__SOURCE INFORMATION__.
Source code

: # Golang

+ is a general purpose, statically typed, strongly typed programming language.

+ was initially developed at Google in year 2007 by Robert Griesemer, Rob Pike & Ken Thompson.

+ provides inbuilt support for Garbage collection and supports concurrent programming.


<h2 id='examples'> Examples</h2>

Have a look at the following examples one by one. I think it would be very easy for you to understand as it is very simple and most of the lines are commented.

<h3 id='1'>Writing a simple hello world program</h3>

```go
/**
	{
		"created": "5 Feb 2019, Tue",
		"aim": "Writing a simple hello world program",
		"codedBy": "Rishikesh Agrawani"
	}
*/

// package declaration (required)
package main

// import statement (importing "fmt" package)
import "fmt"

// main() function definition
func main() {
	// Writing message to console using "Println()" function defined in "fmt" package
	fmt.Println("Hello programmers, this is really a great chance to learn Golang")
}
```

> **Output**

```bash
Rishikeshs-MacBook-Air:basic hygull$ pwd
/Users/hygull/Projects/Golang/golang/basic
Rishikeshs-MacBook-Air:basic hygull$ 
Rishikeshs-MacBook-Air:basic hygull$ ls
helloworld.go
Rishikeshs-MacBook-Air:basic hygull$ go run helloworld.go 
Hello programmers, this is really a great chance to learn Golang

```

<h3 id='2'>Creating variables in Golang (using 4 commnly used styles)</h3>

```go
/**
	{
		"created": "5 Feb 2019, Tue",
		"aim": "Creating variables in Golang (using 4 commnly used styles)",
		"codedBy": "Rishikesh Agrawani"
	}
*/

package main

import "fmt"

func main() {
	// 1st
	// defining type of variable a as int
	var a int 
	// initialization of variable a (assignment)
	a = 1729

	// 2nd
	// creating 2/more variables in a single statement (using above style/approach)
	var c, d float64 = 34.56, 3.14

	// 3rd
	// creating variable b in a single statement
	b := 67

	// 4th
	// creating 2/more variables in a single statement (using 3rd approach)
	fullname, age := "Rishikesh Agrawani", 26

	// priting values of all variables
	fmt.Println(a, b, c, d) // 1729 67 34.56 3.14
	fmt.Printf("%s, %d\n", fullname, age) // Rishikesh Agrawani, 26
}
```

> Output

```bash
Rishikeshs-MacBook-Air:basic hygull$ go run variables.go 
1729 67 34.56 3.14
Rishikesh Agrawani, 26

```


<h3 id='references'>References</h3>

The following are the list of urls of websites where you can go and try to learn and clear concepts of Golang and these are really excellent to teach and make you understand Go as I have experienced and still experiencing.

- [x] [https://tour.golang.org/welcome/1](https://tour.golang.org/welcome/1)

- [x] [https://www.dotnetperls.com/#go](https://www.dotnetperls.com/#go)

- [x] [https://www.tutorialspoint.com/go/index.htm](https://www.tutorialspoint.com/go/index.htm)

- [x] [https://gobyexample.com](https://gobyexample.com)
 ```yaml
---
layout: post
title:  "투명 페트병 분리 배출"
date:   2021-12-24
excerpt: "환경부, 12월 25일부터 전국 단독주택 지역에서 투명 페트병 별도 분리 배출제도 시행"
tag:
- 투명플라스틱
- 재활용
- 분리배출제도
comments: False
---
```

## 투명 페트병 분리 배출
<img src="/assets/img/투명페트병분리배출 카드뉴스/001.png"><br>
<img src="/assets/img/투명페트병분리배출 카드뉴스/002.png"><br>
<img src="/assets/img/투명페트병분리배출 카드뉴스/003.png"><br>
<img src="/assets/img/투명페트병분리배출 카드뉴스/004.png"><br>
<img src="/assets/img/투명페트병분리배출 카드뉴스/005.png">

__INSTRUCTIONS TO FOLLOW__. This exercise needs every line of the listing that contains the word "examples".

__RESPONSE TO THIS EXERCISE__.
<h2 id='examples'> Examples</h2>
Have a look at the following examples one by one. I think it would be very easy for you to understand as it is very simple and most of the lines are commented.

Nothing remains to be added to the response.